Failure to comply with this Act may result in COUNTY performing the necessary audit tasks or contracting
with a qualified accountant to perform said audit. All audit costs related to this Agreement are the sole
responsibility of CONTRACTOR who agrees to take corrective action to eliminate any material
noncompliance or weakness found as a result of such audit.

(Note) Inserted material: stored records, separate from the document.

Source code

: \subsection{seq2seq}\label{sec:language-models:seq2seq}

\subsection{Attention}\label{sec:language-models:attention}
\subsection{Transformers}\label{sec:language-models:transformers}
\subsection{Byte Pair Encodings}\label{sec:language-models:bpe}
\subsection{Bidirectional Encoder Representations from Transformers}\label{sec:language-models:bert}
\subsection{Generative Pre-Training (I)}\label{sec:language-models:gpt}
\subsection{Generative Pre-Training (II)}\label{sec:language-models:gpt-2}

Audit work performed by COUNTY under this
section shall be billed to the CONTRACTOR at COUNTY’s cost, as determined by COUNTY’s Auditor-
Controller/Treasurer-Tax Collector.
C.CONTRACTOR shall make available all records and accounts for inspection
by COUNTY, the State of California, if applicable, the Comptroller General of th e United States, the Federal
Grantor Agency, or any of their duly authorized representatives, at all reasonable times for a minimum of ten
(10) years, in accordance with 42 CFR Part 438.3(h), from the finalized cost settlement process or, if an audit
by the Federal government or DHCS has been started before the expiration of the ten (10) year period,
records shall be maintained until completion of the audit and final resolution of all findings.”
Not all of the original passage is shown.